Well much like going to see a series of shorts, this was going to be a series of songs with a series of subjects and what on earth was I going to do?

But whilst the melody of the tunes may have left me overnight (I had cheese and dreamt about a work colleague who scares me, which didn’t help), I definitely had earworm in the Uber home (yes la-di-dah).

Chris essentially plays a two-hander with himself and his internal thoughts. As we see the man striding onto the stage, sunglasses on, ‘faking cool’, we hear his inner voice (yes it’s a recording but let’s not get technical), betraying his anxieties and truths as those pesky inner voices do. And it works and it’s funny and the timing as he interacts with his alter-ego is spot-on.

Audience interaction is good and performed knowingly. He knew that any tongue in cheek suggestion of ‘join in…’ is usually met with mortification.
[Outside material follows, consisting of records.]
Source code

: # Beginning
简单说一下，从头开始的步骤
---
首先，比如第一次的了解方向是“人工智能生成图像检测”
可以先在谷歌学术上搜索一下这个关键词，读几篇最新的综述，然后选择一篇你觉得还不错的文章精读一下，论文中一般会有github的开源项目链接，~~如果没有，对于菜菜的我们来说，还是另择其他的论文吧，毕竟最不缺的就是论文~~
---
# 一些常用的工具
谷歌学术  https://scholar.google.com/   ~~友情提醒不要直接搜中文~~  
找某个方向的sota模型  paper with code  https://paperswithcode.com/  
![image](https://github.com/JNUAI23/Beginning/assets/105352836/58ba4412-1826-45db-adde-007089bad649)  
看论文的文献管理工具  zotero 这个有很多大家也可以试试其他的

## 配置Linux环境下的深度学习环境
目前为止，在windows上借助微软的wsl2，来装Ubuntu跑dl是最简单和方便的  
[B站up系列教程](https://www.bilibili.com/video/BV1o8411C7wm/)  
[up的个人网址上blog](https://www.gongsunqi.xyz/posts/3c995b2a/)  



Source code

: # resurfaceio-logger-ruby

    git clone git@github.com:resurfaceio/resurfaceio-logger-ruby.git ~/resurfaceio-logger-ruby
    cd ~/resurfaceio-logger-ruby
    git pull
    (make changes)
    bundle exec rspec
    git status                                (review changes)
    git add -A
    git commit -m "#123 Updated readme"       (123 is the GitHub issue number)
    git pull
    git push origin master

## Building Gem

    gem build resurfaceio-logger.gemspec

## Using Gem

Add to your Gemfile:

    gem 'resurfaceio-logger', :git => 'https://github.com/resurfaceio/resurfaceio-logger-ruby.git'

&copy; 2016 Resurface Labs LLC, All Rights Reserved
Perhaps what he may not have known (although I’m sure all gigs go this way), is the enthusiasm this would actually be met with, each song going down a storm.

Can you spot yourself, Salford?!
Credit: Chris Tavener

Favourites of mine – the ode to the woman who he suspected only loved him for access to his printer (not to mention his juicer), his love letter to the millennial eternal travellers by way of their hypothetical letters to ‘old people’, and his intense suspicion and derision of those unfamiliar infiltrators, intent on bringing their incompatibilities into our towns, villages and corner shops – yes, the iPhone users (himself team Samsung).

Chris is taking his show to Edinburgh Fringe next month and if this preview is anything to go by, there’ll be nothing fake about his success.